■ **WORK TASK**
Every line that contains "using" must be located and copied from the data.

■ **RECORDS SUPPLIED**

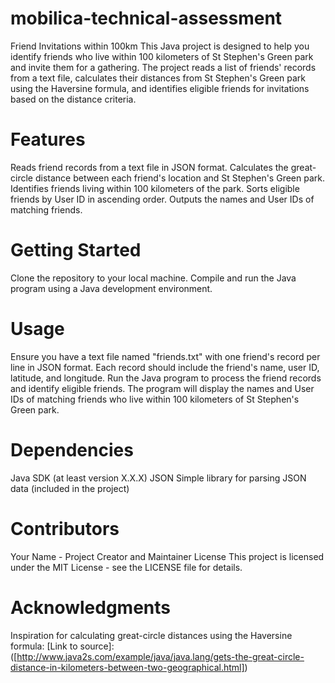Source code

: # mobilica-technical-assessment

Friend Invitations within 100km
This Java project is designed to help you identify friends who live within 100 kilometers of St Stephen's Green park and invite them for a gathering. The project reads a list of friends' records from a text file, calculates their distances from St Stephen's Green park using the Haversine formula, and identifies eligible friends for invitations based on the distance criteria.

# Features
Reads friend records from a text file in JSON format.
Calculates the great-circle distance between each friend's location and St Stephen's Green park.
Identifies friends living within 100 kilometers of the park.
Sorts eligible friends by User ID in ascending order.
Outputs the names and User IDs of matching friends.

# Getting Started
Clone the repository to your local machine.
Compile and run the Java program using a Java development environment.

# Usage
Ensure you have a text file named "friends.txt" with one friend's record per line in JSON format. Each record should include the friend's name, user ID, latitude, and longitude.
Run the Java program to process the friend records and identify eligible friends.
The program will display the names and User IDs of matching friends who live within 100 kilometers of St Stephen's Green park.

# Dependencies
Java SDK (at least version X.X.X)
JSON Simple library for parsing JSON data (included in the project)

# Contributors
Your Name - Project Creator and Maintainer
License
This project is licensed under the MIT License - see the LICENSE file for details.

# Acknowledgments
Inspiration for calculating great-circle distances using the Haversine formula: 
[Link to source]: ([http://www.java2s.com/example/java/java.lang/gets-the-great-circle-distance-in-kilometers-between-two-geographical.html])
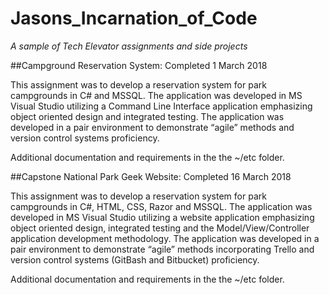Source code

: # Jasons_Incarnation_of_Code
*A sample of Tech Elevator assignments and side projects*

##Campground Reservation System: Completed 1 March 2018

This assignment was to develop a reservation system for park campgrounds in C# and MSSQL. The application was developed in MS Visual Studio utilizing a Command Line Interface application emphasizing object oriented design and integrated testing. The application was developed in a pair environment to demonstrate “agile” methods and version control systems proficiency.

Additional documentation and requirements in the the ~/etc folder.

##Capstone National Park Geek Website: Completed 16 March 2018

This assignment was to develop a reservation system for park campgrounds in C#, HTML, CSS, Razor and MSSQL. The application was developed in MS Visual Studio utilizing a website application emphasizing object oriented design, integrated testing and the Model/View/Controller application development methodology. The application was developed in a pair environment to demonstrate “agile” methods incorporating Trello and version control systems (GitBash and Bitbucket) proficiency.

Additional documentation and requirements in the the ~/etc folder.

■ **TASK OUTPUT**
This Java project is designed to help you identify friends who live within 100 kilometers of St Stephen's Green park and invite them for a gathering. The project reads a list of friends' records from a text file, calculates their distances from St Stephen's Green park using the Haversine formula, and identifies eligible friends for invitations based on the distance criteria.
Compile and run the Java program using a Java development environment.
Inspiration for calculating great-circle distances using the Haversine formula: 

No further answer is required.